** INSTRUCTIONS TO FOLLOW **
Set down all of the data that follows, keeping every character.

Source texts of formatted documents:
◆ ◆ ◆ ◆ ◆ ◆ ◆

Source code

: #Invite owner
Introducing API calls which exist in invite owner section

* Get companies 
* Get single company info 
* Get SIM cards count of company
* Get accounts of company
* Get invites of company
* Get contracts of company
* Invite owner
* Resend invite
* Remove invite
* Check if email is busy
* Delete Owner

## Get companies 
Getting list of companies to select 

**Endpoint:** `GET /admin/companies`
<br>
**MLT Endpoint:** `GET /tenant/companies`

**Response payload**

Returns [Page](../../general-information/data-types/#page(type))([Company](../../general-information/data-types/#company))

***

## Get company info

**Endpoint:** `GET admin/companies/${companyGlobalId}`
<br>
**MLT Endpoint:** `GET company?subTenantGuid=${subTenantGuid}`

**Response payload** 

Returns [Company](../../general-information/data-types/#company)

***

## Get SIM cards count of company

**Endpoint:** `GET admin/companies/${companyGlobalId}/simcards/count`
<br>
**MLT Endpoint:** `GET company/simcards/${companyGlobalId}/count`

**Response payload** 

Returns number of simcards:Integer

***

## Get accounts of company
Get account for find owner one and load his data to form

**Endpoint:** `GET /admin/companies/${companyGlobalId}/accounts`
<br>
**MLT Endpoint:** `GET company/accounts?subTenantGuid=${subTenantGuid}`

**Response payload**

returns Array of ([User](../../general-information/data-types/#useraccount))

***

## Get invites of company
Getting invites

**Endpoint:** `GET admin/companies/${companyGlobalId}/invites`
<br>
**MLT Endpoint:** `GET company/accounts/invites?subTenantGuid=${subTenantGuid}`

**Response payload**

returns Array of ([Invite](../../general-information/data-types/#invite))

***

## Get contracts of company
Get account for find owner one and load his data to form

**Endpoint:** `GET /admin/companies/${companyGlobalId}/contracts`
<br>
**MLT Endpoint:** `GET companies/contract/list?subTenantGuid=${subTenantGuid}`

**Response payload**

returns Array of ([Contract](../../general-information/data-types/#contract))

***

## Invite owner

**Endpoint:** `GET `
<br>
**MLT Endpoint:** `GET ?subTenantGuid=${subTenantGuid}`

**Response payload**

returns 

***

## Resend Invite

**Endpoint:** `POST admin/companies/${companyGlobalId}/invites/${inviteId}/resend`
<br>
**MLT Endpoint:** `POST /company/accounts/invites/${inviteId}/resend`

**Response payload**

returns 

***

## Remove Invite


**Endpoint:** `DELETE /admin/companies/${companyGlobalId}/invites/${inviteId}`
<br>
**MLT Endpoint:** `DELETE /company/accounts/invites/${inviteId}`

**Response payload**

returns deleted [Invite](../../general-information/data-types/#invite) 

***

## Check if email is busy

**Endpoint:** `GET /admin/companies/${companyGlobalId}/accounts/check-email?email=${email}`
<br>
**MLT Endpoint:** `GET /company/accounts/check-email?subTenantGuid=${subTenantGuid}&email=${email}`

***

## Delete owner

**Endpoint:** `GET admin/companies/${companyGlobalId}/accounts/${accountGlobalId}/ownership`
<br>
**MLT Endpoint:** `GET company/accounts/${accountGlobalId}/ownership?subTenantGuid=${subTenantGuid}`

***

◆ ◆ ◆ ◆ ◆ ◆ ◆

** RESULT FOR THIS EXERCISE **
Source code

: #Invite owner
Introducing API calls which exist in invite owner section

* Get companies 
* Get single company info 
* Get SIM cards count of company
* Get accounts of company
* Get invites of company
* Get contracts of company
* Invite owner
* Resend invite
* Remove invite
* Check if email is busy
* Delete Owner

## Get companies 
Getting list of companies to select 

**Endpoint:** `GET /admin/companies`
<br>
**MLT Endpoint:** `GET /tenant/companies`

**Response payload**

Returns [Page](../../general-information/data-types/#page(type))([Company](../../general-information/data-types/#company))

***

## Get company info

**Endpoint:** `GET admin/companies/${companyGlobalId}`
<br>
**MLT Endpoint:** `GET company?subTenantGuid=${subTenantGuid}`

**Response payload** 

Returns [Company](../../general-information/data-types/#company)

***

## Get SIM cards count of company

**Endpoint:** `GET admin/companies/${companyGlobalId}/simcards/count`
<br>
**MLT Endpoint:** `GET company/simcards/${companyGlobalId}/count`

**Response payload** 

Returns number of simcards:Integer

***

## Get accounts of company
Get account for find owner one and load his data to form

**Endpoint:** `GET /admin/companies/${companyGlobalId}/accounts`
<br>
**MLT Endpoint:** `GET company/accounts?subTenantGuid=${subTenantGuid}`

**Response payload**

returns Array of ([User](../../general-information/data-types/#useraccount))

***

## Get invites of company
Getting invites

**Endpoint:** `GET admin/companies/${companyGlobalId}/invites`
<br>
**MLT Endpoint:** `GET company/accounts/invites?subTenantGuid=${subTenantGuid}`

**Response payload**

returns Array of ([Invite](../../general-information/data-types/#invite))

***

## Get contracts of company
Get account for find owner one and load his data to form

**Endpoint:** `GET /admin/companies/${companyGlobalId}/contracts`
<br>
**MLT Endpoint:** `GET companies/contract/list?subTenantGuid=${subTenantGuid}`

**Response payload**

returns Array of ([Contract](../../general-information/data-types/#contract))

***

## Invite owner

**Endpoint:** `GET `
<br>
**MLT Endpoint:** `GET ?subTenantGuid=${subTenantGuid}`

**Response payload**

returns 

***

## Resend Invite

**Endpoint:** `POST admin/companies/${companyGlobalId}/invites/${inviteId}/resend`
<br>
**MLT Endpoint:** `POST /company/accounts/invites/${inviteId}/resend`

**Response payload**

returns 

***

## Remove Invite


**Endpoint:** `DELETE /admin/companies/${companyGlobalId}/invites/${inviteId}`
<br>
**MLT Endpoint:** `DELETE /company/accounts/invites/${inviteId}`

**Response payload**

returns deleted [Invite](../../general-information/data-types/#invite) 

***

## Check if email is busy

**Endpoint:** `GET /admin/companies/${companyGlobalId}/accounts/check-email?email=${email}`
<br>
**MLT Endpoint:** `GET /company/accounts/check-email?subTenantGuid=${subTenantGuid}&email=${email}`

***

## Delete owner

**Endpoint:** `GET admin/companies/${companyGlobalId}/accounts/${accountGlobalId}/ownership`
<br>
**MLT Endpoint:** `GET company/accounts/${accountGlobalId}/ownership?subTenantGuid=${subTenantGuid}`

***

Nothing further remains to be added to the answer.